=== WHAT TO PRODUCE ===
Every line below that contains "pulival" is to be copied.

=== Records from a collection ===
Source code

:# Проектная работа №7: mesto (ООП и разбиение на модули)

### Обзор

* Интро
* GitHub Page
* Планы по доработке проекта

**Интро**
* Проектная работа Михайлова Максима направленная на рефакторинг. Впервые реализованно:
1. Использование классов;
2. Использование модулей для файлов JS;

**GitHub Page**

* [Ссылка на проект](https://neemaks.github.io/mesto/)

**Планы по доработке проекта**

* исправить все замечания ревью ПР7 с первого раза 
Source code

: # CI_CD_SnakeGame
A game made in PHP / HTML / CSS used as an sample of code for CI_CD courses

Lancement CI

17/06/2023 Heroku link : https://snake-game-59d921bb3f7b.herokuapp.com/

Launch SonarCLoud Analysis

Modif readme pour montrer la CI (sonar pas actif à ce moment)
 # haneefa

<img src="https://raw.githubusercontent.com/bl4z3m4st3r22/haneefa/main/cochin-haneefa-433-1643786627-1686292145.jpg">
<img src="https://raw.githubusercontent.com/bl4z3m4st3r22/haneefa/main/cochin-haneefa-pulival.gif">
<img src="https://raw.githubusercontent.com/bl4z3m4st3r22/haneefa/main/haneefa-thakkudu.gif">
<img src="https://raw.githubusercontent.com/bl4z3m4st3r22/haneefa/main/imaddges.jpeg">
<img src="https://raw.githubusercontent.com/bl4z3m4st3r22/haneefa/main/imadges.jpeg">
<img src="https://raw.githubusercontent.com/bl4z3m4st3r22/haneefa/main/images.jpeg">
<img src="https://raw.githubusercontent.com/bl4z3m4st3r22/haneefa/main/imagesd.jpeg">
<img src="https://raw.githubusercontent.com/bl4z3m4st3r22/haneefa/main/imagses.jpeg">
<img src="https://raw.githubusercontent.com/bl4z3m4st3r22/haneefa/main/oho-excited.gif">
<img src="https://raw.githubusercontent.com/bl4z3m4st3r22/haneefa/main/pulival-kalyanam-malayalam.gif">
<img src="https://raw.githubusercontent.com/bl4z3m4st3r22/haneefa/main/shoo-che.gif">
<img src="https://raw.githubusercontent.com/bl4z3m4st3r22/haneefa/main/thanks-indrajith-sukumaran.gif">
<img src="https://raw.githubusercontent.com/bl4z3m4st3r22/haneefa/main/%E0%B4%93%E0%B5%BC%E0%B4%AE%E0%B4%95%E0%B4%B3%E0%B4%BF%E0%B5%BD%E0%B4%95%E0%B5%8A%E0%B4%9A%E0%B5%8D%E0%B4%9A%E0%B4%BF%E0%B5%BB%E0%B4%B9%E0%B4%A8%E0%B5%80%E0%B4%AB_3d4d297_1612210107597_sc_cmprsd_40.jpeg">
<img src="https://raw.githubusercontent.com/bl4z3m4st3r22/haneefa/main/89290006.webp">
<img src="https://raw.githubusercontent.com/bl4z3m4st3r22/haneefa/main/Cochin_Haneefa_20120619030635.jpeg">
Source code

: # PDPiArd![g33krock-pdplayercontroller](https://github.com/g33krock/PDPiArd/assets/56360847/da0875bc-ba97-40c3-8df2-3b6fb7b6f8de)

=== ANSWER FOR THIS EXERCISE ===
<img src="https://raw.githubusercontent.com/bl4z3m4st3r22/haneefa/main/cochin-haneefa-pulival.gif">
<img src="https://raw.githubusercontent.com/bl4z3m4st3r22/haneefa/main/pulival-kalyanam-malayalam.gif">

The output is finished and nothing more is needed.